(DATA SHOWN)
------------------------------------------------------------------------
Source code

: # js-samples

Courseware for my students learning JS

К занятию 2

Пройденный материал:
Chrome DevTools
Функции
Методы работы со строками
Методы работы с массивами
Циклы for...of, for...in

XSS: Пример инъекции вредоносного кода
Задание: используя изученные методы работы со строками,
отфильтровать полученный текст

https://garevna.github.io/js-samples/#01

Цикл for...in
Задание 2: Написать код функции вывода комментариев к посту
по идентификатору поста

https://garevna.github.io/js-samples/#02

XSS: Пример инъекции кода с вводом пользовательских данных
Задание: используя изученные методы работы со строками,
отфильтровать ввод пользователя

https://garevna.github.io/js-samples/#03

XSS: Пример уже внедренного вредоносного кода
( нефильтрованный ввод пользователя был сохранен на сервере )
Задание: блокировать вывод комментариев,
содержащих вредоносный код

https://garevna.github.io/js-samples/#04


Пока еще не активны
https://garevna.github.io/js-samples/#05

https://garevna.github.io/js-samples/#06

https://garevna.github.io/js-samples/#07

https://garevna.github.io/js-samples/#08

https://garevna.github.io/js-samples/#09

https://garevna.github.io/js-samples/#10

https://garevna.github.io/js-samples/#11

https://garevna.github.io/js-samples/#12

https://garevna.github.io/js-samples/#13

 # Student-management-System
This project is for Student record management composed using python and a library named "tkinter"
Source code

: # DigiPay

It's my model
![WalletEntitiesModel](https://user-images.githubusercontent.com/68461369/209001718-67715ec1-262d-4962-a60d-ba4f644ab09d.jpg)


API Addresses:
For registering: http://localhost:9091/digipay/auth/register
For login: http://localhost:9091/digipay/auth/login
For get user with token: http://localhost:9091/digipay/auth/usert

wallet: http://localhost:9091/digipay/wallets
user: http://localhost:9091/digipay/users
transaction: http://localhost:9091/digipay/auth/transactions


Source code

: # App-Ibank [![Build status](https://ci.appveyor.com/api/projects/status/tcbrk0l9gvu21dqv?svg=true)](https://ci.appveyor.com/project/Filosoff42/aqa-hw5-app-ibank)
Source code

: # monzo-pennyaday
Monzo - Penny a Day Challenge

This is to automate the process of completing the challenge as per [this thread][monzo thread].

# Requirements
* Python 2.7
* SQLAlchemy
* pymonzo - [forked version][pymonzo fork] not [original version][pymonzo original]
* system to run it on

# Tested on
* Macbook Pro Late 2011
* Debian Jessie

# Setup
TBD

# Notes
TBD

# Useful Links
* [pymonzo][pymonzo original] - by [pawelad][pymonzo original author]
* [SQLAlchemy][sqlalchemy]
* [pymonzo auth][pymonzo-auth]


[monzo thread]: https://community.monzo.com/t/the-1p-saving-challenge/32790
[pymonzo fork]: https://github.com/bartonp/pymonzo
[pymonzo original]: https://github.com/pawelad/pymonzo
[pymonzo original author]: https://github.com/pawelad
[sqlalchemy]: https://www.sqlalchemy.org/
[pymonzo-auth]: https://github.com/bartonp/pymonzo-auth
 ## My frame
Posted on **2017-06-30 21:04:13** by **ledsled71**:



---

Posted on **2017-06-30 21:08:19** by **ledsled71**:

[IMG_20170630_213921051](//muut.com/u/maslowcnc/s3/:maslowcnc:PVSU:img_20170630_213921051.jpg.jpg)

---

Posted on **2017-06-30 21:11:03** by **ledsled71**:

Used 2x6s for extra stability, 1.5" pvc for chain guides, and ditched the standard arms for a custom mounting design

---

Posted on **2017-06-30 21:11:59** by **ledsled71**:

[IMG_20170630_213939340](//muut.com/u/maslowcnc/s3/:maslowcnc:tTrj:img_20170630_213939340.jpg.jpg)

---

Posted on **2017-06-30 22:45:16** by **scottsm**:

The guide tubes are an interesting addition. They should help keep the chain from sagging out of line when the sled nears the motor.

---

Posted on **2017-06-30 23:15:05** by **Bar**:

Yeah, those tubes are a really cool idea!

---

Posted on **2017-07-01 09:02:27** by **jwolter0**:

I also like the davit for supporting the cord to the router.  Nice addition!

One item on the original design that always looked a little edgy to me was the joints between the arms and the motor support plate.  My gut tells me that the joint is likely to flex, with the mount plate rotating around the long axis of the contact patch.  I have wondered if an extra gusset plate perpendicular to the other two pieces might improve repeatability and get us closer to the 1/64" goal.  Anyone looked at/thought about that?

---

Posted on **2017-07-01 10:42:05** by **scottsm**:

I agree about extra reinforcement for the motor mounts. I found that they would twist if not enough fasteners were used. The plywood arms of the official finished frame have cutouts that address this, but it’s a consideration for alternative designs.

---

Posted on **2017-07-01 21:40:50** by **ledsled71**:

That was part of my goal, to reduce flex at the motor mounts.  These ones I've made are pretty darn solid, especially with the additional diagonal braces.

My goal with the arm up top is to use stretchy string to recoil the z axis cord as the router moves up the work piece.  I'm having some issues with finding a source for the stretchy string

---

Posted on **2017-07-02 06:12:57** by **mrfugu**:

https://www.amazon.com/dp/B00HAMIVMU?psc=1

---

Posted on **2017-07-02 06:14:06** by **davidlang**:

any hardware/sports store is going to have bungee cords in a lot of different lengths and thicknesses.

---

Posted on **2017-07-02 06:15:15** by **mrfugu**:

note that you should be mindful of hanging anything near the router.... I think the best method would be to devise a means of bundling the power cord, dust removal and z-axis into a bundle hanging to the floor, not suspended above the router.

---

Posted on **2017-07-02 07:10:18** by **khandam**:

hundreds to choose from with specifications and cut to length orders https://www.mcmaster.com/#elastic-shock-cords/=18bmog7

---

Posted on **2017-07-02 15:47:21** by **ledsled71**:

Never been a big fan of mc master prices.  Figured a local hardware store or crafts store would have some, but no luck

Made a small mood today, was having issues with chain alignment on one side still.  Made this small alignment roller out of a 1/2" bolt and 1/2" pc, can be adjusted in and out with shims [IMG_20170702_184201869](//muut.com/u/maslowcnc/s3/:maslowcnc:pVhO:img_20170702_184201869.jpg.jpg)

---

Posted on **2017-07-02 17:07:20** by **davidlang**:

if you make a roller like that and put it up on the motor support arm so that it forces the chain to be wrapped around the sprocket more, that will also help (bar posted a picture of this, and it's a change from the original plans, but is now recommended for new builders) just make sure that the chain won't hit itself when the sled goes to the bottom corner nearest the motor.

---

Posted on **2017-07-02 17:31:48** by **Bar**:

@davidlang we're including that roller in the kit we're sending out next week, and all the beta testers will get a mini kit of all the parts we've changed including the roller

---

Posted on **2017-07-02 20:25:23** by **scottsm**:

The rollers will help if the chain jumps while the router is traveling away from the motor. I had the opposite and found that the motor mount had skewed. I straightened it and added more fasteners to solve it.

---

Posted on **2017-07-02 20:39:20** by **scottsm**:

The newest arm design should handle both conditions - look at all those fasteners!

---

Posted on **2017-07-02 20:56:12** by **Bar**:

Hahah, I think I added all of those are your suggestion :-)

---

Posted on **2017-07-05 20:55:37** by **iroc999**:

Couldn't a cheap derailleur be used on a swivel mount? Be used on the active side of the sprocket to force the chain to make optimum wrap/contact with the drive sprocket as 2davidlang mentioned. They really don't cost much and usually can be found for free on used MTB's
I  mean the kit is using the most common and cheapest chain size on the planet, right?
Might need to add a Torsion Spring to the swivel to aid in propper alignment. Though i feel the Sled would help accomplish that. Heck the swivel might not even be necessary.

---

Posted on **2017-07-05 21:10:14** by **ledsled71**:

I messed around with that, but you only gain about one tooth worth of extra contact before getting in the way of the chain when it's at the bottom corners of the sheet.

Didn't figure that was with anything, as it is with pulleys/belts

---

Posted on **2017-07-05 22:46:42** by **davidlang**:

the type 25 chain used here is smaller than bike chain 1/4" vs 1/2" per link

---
------------------------------------------------------------------------
(WHAT IS NEEDED) From the records above, work out how many lines contain the string "project". Give only the number.

(RESULT) 2